YOUR INSTRUCTIONS.
Below are the entries; give again exactly the lines from the one mentioning "挑选一本纸质书，在睡觉前读几" through the one mentioning "# 学习瑜伽——Surya Namaskar", inclusive.
═══ DATA
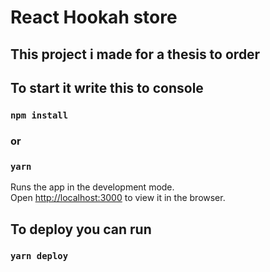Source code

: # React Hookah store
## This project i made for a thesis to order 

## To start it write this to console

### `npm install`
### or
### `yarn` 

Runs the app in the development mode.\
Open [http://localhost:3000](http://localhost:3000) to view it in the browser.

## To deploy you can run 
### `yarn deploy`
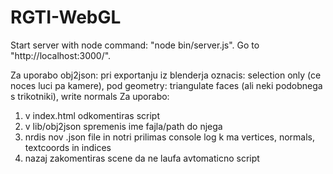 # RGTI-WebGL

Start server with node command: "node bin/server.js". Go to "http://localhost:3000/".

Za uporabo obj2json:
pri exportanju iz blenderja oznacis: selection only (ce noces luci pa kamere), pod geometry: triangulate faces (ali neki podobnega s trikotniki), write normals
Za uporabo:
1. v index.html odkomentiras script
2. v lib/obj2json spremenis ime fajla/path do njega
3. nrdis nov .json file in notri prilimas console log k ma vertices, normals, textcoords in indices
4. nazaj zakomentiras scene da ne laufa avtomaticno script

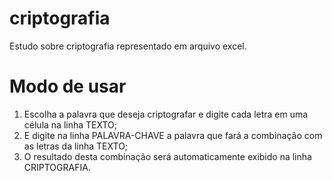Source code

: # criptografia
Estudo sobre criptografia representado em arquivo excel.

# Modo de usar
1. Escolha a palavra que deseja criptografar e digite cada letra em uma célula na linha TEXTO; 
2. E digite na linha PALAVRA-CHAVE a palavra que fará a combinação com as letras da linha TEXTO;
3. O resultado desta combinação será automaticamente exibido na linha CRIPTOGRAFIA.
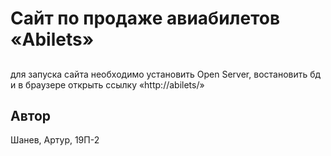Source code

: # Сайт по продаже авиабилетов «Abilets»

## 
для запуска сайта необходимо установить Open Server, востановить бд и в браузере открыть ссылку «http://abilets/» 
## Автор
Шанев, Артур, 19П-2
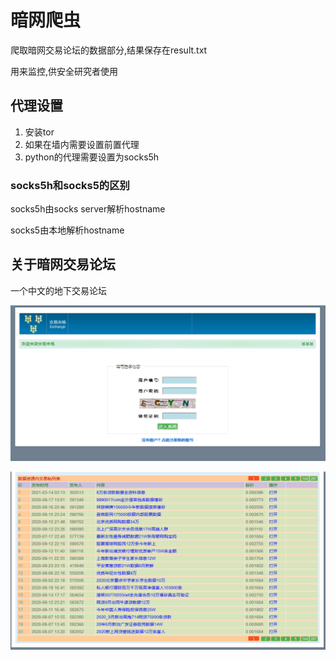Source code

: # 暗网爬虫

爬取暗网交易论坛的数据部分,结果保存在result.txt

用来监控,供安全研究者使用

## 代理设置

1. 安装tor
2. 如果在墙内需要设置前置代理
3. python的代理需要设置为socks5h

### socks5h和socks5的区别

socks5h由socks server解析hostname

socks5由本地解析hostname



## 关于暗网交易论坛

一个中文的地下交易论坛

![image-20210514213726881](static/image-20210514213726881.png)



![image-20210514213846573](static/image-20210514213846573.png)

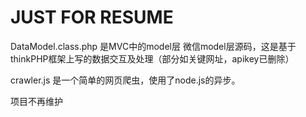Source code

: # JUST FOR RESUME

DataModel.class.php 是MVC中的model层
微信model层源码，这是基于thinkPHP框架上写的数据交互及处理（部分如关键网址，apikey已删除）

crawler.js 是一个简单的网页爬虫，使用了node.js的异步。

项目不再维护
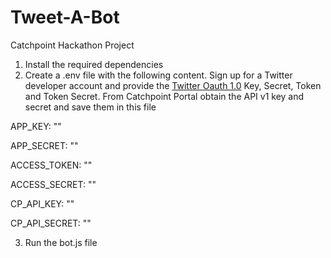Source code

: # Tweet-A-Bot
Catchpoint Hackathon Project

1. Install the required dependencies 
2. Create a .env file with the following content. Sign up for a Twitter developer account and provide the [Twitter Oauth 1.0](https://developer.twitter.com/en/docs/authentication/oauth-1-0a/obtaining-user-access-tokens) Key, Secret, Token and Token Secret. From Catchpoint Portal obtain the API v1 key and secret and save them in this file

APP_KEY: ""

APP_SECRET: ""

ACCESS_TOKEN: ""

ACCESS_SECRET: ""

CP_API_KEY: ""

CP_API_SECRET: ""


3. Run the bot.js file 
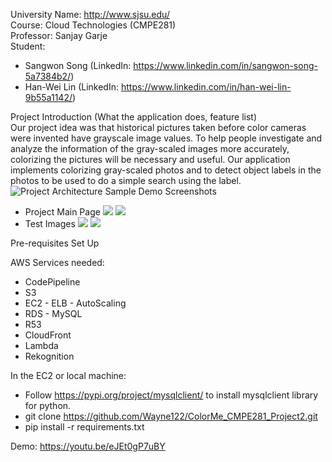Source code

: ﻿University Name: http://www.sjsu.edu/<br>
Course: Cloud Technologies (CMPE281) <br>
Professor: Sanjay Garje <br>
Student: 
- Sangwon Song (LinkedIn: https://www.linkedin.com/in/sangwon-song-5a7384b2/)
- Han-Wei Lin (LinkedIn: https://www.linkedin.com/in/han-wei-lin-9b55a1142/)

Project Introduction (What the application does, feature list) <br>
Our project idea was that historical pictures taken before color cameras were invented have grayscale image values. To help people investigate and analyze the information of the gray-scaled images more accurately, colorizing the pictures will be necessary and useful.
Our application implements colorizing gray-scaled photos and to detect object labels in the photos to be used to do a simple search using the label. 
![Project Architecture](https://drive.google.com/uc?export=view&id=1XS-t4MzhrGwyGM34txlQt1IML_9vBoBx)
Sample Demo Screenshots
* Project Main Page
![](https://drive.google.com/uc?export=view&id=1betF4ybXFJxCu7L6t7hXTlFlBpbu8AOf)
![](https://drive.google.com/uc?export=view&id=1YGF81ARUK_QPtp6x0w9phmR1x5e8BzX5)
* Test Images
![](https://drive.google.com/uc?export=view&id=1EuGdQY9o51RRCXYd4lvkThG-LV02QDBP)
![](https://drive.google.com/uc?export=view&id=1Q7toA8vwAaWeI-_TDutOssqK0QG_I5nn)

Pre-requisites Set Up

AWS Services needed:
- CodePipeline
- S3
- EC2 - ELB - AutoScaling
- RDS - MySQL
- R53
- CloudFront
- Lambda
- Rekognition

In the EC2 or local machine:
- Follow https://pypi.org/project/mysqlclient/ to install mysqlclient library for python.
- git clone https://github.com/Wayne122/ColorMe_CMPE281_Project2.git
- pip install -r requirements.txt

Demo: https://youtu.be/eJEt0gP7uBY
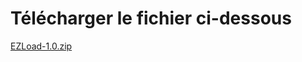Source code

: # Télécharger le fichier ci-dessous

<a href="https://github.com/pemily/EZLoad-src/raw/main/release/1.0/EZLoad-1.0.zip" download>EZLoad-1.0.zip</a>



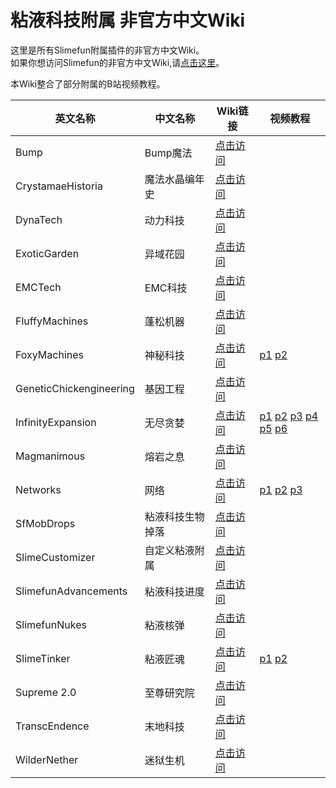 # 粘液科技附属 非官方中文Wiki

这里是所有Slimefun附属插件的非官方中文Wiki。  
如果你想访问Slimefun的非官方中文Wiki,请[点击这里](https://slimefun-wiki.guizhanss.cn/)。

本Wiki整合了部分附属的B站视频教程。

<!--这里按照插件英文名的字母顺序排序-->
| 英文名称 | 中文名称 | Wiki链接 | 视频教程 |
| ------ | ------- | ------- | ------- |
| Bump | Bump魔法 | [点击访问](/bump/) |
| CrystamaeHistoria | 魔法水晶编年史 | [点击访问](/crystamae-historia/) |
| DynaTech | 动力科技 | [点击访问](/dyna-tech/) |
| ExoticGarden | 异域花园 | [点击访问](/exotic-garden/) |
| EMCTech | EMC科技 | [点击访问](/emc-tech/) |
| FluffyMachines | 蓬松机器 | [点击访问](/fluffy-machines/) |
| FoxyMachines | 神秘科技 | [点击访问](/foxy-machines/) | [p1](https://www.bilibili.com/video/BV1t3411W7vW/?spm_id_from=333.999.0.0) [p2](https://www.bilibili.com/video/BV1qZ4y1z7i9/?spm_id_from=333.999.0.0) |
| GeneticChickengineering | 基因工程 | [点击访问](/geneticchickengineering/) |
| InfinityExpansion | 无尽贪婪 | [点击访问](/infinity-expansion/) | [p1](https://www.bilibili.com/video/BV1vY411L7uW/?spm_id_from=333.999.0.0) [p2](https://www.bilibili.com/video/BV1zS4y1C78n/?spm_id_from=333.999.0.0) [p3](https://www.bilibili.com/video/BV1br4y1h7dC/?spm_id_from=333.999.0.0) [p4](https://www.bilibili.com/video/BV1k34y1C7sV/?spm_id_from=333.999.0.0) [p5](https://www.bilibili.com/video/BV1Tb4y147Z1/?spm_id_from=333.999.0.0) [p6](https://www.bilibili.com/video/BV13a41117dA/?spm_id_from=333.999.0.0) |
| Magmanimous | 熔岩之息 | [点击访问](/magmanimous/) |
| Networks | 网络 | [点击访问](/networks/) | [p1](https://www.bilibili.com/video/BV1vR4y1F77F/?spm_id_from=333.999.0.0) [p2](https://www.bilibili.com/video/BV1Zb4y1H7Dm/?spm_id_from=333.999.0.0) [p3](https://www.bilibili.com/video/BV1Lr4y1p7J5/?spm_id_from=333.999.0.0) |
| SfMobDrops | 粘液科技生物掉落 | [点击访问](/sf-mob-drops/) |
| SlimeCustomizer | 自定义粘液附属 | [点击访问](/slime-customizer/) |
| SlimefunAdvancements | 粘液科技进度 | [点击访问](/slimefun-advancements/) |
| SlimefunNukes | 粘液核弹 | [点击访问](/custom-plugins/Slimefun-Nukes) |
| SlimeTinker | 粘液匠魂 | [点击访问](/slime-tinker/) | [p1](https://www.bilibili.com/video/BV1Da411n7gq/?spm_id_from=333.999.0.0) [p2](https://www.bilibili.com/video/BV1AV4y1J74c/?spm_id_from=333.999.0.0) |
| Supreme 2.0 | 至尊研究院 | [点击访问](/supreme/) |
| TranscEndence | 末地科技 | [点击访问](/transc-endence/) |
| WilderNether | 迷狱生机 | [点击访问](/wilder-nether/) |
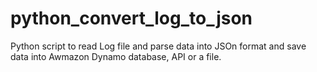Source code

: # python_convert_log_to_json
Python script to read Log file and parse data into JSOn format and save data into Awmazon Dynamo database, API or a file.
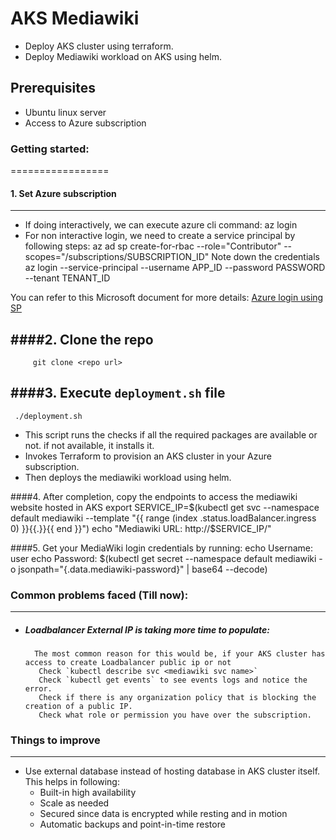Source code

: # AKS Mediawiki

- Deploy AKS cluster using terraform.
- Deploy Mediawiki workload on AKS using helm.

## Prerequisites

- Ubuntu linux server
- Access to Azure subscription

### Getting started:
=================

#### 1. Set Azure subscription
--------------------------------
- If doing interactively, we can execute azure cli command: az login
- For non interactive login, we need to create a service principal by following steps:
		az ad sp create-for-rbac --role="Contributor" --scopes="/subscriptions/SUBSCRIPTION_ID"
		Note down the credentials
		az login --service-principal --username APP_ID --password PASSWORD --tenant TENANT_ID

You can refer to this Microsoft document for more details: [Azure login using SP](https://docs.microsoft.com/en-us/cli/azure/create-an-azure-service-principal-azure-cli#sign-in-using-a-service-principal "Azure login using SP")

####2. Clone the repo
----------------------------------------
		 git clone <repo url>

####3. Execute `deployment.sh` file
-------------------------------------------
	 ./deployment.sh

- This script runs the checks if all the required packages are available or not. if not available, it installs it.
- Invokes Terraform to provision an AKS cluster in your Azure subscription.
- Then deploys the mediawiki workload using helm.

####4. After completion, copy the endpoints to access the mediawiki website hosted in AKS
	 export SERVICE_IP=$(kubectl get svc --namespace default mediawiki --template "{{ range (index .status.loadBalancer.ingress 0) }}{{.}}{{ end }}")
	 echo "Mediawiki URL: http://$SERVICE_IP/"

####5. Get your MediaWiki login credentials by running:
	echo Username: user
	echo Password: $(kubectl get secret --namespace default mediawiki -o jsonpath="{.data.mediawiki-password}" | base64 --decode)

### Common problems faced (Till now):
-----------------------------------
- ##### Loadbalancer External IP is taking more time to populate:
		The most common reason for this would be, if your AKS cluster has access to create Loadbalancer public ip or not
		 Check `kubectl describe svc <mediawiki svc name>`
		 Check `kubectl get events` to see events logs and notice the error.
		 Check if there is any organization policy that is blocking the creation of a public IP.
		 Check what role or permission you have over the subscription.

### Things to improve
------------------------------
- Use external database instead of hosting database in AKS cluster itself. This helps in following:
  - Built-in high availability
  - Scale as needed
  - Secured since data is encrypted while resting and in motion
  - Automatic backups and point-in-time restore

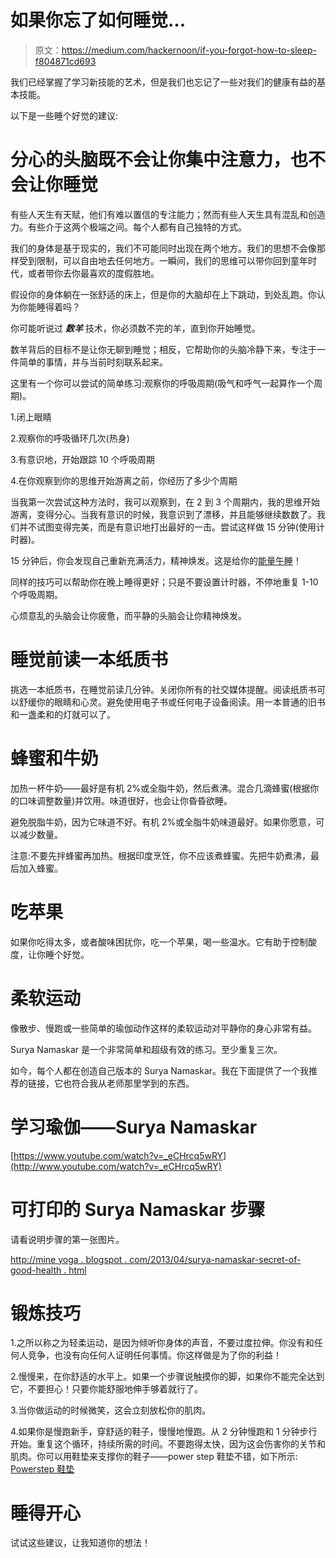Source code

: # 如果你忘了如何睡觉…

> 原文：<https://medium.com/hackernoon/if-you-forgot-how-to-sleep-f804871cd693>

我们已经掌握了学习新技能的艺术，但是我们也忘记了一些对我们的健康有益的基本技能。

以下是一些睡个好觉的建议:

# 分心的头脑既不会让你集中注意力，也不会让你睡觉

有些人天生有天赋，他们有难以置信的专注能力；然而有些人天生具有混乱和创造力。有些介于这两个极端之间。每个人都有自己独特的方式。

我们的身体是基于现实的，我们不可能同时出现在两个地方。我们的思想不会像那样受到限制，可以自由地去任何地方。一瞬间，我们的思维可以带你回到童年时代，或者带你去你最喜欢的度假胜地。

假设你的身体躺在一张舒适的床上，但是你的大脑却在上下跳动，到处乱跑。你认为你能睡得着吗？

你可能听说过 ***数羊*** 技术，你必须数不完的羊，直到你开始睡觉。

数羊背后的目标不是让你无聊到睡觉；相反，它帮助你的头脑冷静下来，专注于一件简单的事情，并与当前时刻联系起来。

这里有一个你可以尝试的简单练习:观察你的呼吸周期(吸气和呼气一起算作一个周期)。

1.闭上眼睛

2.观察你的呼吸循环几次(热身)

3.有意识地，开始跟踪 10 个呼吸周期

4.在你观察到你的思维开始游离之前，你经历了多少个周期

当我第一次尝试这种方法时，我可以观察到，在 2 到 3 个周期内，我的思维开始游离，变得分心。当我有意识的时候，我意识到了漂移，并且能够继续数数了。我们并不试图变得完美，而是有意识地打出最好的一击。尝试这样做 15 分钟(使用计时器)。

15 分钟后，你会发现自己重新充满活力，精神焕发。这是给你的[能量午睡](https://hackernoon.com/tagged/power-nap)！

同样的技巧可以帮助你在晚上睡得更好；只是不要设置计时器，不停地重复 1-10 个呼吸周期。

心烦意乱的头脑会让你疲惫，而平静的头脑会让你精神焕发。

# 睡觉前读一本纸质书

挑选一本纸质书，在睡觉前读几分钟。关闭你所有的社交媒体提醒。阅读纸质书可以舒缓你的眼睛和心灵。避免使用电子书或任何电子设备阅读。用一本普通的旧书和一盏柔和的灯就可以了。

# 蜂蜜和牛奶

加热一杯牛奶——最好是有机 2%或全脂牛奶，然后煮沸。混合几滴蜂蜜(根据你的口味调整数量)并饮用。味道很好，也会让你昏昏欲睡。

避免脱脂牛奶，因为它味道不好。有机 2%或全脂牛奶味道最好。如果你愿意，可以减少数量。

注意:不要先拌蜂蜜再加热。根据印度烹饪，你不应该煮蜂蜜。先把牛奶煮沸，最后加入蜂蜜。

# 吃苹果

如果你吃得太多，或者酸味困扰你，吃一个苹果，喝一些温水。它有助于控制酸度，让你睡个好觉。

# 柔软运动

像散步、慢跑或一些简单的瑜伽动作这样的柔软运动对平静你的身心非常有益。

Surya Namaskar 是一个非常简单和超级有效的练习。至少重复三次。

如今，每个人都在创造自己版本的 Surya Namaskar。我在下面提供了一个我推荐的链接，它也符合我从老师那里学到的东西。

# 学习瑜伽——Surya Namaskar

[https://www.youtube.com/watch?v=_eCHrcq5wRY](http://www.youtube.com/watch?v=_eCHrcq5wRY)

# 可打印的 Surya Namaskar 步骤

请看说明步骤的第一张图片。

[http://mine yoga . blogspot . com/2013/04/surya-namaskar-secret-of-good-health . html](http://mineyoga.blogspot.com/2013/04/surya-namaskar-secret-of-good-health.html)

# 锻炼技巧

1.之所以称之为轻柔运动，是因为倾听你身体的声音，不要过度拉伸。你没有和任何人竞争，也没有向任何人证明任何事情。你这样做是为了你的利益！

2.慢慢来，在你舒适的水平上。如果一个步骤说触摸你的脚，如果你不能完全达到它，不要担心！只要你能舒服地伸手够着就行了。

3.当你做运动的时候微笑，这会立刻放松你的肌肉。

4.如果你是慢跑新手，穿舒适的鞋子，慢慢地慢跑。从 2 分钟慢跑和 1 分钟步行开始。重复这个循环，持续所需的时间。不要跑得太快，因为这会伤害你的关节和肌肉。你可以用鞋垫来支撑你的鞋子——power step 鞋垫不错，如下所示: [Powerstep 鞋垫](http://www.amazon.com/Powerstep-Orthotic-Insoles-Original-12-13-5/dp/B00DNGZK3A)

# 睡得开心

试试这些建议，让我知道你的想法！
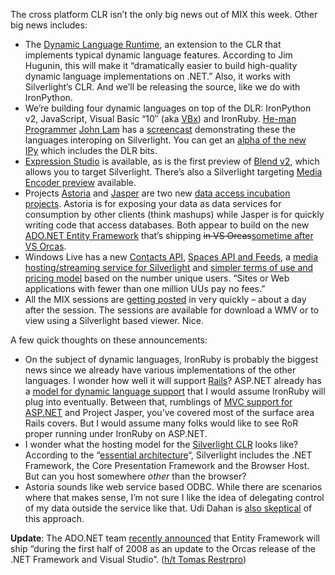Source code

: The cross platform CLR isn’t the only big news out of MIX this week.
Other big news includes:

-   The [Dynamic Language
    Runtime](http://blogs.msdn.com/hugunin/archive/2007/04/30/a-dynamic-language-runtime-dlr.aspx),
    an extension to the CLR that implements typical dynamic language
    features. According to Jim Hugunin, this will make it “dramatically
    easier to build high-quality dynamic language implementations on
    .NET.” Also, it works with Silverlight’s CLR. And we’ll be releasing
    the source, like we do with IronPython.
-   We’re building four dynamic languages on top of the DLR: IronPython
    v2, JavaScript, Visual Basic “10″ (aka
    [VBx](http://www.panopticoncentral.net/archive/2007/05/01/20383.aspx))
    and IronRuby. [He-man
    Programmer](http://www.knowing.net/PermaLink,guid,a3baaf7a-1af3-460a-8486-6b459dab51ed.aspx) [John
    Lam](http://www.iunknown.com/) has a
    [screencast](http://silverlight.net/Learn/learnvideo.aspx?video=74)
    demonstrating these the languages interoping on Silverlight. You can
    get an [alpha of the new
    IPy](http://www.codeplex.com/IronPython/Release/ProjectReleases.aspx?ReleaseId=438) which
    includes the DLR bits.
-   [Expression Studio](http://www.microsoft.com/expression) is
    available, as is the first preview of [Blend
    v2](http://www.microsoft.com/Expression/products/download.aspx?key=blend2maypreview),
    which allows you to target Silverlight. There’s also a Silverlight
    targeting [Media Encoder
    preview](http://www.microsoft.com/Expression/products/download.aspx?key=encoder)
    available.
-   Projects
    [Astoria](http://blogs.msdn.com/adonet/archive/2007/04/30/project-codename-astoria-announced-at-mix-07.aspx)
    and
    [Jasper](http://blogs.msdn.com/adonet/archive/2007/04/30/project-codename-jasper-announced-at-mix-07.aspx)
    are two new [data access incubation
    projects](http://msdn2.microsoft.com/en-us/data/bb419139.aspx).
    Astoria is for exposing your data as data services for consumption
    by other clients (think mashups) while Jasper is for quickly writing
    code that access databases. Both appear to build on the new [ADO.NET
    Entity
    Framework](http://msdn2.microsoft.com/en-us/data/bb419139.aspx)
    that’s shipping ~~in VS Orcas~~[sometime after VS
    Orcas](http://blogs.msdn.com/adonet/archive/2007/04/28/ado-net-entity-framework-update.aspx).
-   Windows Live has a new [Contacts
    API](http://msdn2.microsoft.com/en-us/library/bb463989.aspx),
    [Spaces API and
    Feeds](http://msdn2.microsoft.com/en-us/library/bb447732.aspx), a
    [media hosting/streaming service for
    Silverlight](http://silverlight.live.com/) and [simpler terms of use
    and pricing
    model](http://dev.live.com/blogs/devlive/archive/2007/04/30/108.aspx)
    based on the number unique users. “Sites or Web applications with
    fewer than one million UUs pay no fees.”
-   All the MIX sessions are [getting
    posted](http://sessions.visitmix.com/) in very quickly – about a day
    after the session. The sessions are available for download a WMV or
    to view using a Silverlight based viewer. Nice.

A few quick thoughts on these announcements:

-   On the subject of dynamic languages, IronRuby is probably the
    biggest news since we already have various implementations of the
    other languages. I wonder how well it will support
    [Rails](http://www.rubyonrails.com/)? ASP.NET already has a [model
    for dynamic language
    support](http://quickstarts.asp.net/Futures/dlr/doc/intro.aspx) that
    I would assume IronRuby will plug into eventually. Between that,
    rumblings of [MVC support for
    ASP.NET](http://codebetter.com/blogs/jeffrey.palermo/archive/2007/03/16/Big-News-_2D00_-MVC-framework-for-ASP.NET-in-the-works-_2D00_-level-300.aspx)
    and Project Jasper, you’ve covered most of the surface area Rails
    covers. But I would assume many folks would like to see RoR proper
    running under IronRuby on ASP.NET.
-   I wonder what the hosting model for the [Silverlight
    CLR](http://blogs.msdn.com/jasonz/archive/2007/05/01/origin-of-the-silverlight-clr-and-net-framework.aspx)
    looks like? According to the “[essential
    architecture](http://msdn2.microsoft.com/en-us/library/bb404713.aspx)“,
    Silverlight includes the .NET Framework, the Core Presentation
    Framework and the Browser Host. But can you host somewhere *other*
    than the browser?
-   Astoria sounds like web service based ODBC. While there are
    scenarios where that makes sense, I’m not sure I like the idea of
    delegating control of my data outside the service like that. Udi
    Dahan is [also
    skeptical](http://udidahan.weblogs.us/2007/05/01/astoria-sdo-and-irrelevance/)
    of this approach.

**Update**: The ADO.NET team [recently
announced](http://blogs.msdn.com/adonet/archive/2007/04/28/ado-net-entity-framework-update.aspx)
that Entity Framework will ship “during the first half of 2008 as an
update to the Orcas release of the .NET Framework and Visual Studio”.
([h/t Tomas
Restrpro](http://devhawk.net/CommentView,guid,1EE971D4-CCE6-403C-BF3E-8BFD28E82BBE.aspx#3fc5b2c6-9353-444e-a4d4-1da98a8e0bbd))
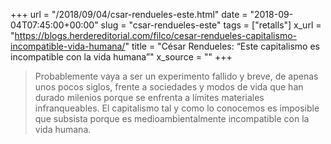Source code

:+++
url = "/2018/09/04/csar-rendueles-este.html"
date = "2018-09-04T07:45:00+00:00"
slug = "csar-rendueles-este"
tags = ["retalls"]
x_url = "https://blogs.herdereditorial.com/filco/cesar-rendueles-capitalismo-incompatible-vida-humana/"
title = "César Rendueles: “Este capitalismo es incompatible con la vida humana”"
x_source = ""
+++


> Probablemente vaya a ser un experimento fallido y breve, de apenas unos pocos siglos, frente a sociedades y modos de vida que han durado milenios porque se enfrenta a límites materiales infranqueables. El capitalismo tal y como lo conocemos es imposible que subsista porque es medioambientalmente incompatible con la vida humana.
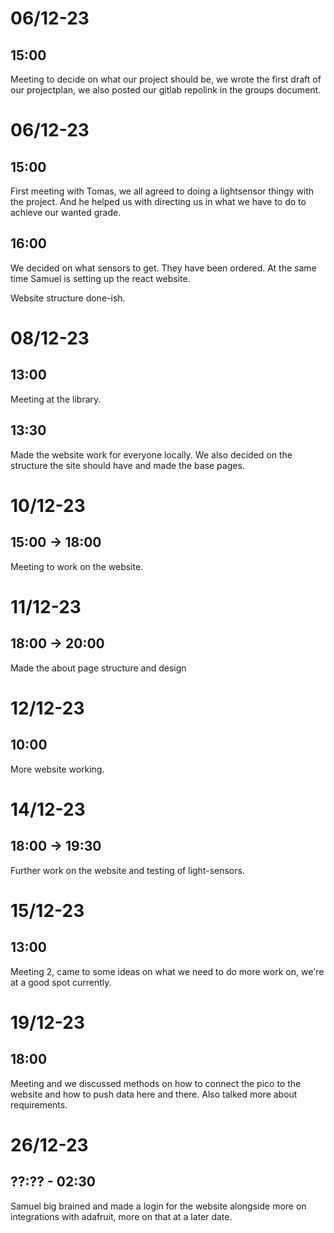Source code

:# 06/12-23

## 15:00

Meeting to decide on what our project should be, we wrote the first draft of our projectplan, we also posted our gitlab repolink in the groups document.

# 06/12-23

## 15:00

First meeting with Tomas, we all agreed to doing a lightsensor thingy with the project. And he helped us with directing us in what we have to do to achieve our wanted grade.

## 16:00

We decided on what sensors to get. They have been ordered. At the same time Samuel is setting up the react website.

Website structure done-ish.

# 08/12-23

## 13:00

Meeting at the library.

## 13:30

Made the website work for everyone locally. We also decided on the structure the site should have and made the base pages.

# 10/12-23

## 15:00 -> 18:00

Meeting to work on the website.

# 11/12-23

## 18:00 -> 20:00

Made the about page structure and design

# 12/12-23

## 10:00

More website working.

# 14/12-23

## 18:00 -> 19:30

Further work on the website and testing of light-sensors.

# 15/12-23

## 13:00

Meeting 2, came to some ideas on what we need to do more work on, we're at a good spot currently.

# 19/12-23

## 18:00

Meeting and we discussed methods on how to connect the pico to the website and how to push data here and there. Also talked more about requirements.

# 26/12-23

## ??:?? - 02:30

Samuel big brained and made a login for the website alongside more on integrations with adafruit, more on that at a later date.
══════
RESPONSE.
挑选一本纸质书，在睡觉前读几分钟。关闭你所有的社交媒体提醒。阅读纸质书可以舒缓你的眼睛和心灵。避免使用电子书或任何电子设备阅读。用一本普通的旧书和一盏柔和的灯就可以了。

# 蜂蜜和牛奶

加热一杯牛奶——最好是有机 2%或全脂牛奶，然后煮沸。混合几滴蜂蜜(根据你的口味调整数量)并饮用。味道很好，也会让你昏昏欲睡。

避免脱脂牛奶，因为它味道不好。有机 2%或全脂牛奶味道最好。如果你愿意，可以减少数量。

注意:不要先拌蜂蜜再加热。根据印度烹饪，你不应该煮蜂蜜。先把牛奶煮沸，最后加入蜂蜜。

# 吃苹果

如果你吃得太多，或者酸味困扰你，吃一个苹果，喝一些温水。它有助于控制酸度，让你睡个好觉。

# 柔软运动

像散步、慢跑或一些简单的瑜伽动作这样的柔软运动对平静你的身心非常有益。

Surya Namaskar 是一个非常简单和超级有效的练习。至少重复三次。

如今，每个人都在创造自己版本的 Surya Namaskar。我在下面提供了一个我推荐的链接，它也符合我从老师那里学到的东西。

# 学习瑜伽——Surya Namaskar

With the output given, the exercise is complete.